Remarks by Professor the Hon Gareth Evans AC QC to the National Archives of Australia 1986 & 1987 Embargoed Cabinet Records Release, Canberra, 5 December 2013


Thank you very much Len Marsden – and especially to Jim Stokes for a terrifically professional career: every best wish for the future after a fabulous contribution to this enterprise for so long.

George Brandis, colleagues, friends, ladies and gentlemen,

The story of 1986 and 1987 is essentially that of a competent government (which George Brandis has been kind and gracious enough to acknowledge as such) at pretty much the top of its form:

  • steering the economy back on track, although not without some bumps along the way, through some very perilous economic waters – especially the terms of trade/current account plunge in April/May ’86 (which produced Keating’s ‘banana republic’ comment) and the dollar plunge in July that year (which we countered with the slash-and-burn 1986 budget);
  • continuing the process of  macro and especially micro-economic reform (including  tackling the role of government business enterprises, which began in earnest after the July ’87 election);
  • running into no really serious foreign policy problems (although the Fiji affair certainly caused some frissons and relations undoubtedly were pretty cool throughout that period with Indonesia: they didn’t start warming up until the following year);
  • functioning  for the most part efficiently and well in terms of intra-Cabinet, Cabinet- public service and Cabinet-Caucus relationships; and
  • politically being as united as a Labor (or perhaps any Australian) government ever is, certainly by comparison with our then Opposition (with the Howard-Peacock contest a running sore, and the distraction of Joh-for-Canberra saga in early ‘87), with Hawke-Keating tensions certainly gaining some momentum (and well evident to insiders) but during this period still very much under control,

all of which helped us cruise to our third election win in a row in July 1987.

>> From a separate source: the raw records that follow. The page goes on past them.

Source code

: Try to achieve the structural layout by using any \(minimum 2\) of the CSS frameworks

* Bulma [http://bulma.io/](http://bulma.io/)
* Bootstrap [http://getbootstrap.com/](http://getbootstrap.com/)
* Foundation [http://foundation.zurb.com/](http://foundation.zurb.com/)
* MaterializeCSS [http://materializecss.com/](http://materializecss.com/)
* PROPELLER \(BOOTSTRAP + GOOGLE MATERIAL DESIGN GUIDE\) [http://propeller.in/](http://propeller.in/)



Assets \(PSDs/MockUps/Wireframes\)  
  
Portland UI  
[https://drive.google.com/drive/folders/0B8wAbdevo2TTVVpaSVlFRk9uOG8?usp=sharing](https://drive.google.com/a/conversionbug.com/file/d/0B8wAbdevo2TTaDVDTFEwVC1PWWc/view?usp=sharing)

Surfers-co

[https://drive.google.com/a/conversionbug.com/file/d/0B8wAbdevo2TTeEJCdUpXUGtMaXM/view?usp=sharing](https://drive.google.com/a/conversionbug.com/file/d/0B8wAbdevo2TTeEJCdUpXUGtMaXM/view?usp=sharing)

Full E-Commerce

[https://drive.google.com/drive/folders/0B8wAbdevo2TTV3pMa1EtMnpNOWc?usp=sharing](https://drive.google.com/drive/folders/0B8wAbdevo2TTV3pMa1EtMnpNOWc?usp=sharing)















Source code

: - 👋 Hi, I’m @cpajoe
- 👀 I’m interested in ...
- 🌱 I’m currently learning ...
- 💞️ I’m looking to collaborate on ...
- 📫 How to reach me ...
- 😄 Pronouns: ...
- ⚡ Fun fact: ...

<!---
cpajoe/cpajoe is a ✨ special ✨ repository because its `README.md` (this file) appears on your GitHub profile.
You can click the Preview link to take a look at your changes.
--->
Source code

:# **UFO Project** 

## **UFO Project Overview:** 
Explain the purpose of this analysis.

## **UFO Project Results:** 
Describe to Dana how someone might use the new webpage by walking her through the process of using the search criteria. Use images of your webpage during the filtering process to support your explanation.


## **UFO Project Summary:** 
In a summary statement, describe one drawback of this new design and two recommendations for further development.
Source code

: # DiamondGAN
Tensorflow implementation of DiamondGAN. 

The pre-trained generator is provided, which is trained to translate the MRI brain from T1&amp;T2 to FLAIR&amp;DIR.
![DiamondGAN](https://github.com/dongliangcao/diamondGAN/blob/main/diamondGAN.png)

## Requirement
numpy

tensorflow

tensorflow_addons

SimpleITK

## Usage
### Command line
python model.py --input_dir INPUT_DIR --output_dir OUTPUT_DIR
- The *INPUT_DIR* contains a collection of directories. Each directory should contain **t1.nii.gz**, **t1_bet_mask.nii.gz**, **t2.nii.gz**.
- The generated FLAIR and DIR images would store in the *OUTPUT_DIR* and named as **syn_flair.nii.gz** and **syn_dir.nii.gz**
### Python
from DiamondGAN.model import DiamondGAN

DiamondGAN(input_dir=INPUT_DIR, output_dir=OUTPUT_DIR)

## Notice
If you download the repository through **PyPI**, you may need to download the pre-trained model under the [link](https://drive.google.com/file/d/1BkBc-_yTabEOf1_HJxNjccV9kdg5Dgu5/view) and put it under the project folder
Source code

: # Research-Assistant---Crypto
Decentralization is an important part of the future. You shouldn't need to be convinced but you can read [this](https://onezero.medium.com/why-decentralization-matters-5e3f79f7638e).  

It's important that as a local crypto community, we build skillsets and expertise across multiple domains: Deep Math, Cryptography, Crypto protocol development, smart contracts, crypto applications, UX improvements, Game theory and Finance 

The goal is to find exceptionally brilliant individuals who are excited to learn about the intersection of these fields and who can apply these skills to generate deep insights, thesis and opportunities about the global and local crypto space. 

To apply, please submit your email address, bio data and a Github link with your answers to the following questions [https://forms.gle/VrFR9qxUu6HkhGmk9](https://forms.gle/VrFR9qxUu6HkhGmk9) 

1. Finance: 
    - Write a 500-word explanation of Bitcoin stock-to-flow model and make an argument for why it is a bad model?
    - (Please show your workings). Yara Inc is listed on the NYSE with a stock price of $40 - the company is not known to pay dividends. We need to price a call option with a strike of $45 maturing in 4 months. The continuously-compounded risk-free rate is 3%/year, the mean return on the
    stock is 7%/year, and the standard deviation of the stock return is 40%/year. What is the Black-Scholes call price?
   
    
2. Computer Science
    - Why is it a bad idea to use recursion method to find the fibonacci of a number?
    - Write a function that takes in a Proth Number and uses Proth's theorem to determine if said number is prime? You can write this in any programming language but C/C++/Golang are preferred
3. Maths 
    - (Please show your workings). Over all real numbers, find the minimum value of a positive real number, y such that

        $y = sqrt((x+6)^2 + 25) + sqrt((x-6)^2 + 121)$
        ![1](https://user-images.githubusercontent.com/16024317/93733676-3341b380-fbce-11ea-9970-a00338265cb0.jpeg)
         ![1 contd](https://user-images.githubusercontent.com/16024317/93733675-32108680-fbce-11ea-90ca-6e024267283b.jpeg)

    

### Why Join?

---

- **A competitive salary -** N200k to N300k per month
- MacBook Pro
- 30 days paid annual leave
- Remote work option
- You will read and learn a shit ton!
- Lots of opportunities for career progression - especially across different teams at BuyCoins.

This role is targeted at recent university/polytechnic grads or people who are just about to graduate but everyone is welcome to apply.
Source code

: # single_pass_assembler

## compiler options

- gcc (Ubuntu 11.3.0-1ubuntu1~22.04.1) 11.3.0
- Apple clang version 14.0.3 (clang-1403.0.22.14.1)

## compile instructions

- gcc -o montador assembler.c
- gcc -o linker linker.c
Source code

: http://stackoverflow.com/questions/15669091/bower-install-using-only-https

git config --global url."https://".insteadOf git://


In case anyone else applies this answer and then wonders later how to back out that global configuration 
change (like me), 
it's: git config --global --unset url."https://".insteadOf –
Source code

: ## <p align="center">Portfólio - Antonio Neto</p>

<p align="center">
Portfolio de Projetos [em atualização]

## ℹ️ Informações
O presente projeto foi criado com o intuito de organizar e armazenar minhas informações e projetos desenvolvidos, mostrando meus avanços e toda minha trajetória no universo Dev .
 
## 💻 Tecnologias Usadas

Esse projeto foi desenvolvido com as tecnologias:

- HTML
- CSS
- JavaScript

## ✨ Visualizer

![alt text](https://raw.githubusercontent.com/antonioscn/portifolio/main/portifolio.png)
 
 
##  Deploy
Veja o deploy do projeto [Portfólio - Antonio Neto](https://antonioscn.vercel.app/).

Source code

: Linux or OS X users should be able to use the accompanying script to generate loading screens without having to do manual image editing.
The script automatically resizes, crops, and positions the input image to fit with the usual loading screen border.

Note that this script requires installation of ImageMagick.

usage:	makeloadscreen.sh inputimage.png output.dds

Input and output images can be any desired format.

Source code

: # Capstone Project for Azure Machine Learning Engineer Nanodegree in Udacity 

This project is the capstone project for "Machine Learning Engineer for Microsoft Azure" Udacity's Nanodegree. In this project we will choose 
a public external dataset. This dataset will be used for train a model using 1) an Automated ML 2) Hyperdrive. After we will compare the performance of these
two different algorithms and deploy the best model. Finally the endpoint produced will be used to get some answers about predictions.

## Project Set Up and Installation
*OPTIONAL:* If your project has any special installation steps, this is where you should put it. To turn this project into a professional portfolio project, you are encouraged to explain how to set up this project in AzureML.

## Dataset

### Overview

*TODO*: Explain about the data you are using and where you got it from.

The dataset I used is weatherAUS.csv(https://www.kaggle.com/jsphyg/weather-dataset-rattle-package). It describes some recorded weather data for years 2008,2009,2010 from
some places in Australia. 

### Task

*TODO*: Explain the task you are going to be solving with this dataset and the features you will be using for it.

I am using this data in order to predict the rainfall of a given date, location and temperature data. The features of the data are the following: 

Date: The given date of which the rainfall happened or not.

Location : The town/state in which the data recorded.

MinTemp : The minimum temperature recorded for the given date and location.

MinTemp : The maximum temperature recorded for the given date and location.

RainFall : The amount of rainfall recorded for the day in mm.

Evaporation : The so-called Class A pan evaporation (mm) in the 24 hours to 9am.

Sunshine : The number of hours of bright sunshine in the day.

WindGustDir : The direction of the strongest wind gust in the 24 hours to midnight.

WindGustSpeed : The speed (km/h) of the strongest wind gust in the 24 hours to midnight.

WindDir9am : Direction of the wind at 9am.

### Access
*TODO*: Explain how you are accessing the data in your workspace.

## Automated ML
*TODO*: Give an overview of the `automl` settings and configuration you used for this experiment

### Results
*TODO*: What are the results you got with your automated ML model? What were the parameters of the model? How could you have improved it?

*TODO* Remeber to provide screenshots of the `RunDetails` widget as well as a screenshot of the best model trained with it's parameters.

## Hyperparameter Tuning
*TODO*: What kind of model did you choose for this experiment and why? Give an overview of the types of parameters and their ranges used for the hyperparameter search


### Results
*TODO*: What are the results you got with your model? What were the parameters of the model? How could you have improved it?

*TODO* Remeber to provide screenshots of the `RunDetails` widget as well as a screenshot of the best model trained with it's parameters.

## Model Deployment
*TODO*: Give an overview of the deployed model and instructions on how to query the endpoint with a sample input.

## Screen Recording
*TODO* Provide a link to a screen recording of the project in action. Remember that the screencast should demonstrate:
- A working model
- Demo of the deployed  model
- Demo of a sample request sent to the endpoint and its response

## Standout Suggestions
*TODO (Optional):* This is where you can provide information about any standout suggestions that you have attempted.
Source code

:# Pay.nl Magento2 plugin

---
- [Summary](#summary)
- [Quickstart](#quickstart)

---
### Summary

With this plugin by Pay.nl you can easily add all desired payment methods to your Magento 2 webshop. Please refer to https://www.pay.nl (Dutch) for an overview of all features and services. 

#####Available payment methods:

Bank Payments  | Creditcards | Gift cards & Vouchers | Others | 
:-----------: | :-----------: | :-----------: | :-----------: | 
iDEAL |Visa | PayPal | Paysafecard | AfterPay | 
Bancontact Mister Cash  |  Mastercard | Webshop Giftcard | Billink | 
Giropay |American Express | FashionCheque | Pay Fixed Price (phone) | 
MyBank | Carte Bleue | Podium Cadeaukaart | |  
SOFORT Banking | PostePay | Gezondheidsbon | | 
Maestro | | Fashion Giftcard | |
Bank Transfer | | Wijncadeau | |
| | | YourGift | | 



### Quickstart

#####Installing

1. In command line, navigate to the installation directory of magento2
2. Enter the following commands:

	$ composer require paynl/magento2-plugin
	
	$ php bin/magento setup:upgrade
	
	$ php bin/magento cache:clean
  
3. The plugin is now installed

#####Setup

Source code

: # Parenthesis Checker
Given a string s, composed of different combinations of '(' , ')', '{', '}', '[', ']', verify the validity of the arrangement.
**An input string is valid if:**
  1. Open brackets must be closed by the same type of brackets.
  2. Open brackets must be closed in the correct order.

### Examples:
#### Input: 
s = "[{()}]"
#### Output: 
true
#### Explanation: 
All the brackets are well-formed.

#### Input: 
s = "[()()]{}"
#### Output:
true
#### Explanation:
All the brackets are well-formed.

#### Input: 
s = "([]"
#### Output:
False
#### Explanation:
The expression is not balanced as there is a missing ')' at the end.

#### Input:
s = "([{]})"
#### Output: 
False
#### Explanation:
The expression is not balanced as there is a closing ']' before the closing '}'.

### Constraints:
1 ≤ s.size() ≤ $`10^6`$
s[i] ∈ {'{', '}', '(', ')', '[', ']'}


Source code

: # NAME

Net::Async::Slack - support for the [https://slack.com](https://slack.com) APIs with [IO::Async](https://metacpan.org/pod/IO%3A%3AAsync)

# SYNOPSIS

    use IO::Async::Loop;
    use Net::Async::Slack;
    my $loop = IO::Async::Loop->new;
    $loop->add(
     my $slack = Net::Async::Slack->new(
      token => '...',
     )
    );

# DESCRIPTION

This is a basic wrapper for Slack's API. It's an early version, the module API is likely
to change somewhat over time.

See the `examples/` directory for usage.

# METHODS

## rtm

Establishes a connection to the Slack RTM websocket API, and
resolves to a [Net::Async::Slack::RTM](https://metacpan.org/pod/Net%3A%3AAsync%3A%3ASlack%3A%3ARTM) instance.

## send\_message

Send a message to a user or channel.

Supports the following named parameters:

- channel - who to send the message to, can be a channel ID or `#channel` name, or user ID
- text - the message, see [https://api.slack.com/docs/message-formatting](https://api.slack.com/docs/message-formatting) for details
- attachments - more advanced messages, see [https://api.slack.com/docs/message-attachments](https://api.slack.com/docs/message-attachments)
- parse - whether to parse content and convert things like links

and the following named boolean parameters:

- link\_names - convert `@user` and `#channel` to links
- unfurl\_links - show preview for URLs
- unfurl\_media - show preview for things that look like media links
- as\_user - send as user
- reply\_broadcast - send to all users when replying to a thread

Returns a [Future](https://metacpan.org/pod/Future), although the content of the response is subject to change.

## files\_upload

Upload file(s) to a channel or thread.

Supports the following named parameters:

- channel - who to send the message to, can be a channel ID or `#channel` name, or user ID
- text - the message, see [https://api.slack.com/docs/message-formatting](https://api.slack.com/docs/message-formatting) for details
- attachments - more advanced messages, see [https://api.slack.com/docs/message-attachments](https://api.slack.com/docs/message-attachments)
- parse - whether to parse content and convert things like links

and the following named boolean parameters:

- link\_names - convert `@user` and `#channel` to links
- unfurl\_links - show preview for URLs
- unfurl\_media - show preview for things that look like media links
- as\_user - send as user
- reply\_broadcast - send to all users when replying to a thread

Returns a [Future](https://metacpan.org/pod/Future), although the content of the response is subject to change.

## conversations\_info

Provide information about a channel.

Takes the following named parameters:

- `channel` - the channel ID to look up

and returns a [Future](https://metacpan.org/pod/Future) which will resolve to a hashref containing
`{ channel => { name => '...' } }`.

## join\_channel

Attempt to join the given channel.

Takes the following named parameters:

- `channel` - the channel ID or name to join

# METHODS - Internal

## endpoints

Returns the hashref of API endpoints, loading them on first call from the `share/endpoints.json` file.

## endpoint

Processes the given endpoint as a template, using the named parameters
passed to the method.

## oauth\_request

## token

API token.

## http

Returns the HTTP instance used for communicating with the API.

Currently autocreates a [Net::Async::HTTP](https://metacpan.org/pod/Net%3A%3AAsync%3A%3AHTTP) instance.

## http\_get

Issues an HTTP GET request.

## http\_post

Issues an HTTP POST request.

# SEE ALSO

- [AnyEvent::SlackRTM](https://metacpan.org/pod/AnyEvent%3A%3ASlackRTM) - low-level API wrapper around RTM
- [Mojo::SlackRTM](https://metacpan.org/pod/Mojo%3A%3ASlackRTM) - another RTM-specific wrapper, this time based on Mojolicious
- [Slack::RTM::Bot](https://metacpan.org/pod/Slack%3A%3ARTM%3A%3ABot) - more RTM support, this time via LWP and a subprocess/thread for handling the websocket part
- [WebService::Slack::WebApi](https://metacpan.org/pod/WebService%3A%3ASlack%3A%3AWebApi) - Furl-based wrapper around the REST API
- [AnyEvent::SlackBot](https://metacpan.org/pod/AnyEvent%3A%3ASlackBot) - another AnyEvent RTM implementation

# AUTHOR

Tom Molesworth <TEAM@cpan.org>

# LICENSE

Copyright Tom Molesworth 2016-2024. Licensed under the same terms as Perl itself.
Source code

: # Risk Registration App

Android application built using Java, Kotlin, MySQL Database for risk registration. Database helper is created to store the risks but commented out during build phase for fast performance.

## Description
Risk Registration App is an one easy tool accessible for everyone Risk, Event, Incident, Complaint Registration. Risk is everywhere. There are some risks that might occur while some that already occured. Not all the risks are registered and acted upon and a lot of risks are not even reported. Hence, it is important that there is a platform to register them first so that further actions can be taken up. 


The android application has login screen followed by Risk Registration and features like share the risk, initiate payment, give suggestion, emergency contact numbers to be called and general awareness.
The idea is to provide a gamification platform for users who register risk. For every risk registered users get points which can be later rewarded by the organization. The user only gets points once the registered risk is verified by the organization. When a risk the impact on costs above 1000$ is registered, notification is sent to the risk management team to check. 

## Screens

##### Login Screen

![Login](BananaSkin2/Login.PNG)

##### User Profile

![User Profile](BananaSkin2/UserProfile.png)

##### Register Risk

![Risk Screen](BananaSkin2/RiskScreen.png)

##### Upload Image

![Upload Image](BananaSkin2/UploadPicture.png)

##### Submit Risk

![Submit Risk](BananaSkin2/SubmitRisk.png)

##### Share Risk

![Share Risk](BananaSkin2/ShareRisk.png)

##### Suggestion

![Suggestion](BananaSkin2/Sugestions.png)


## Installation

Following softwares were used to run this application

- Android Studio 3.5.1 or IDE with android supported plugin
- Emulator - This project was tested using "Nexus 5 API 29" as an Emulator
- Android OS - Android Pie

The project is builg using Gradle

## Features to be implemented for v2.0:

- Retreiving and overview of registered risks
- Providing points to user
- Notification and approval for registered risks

How one sees the key Cabinet events of any period of government depends very much on where you are sitting  -- and in my case I was for most of this period Minister for Pipes and Holes (otherwise known as Resources and Energy), not a central part of the economic and budgetary management action but close enough to it as a Cabinet Minister to know what was going on, and with plenty of other major issues to keep me preoccupied, not only in my own portfolio, but quite often as acting Foreign Minister or Attorney-General in Bill Hayden’s or Lionel Bowen’s absence, or representing them and others in the Senate.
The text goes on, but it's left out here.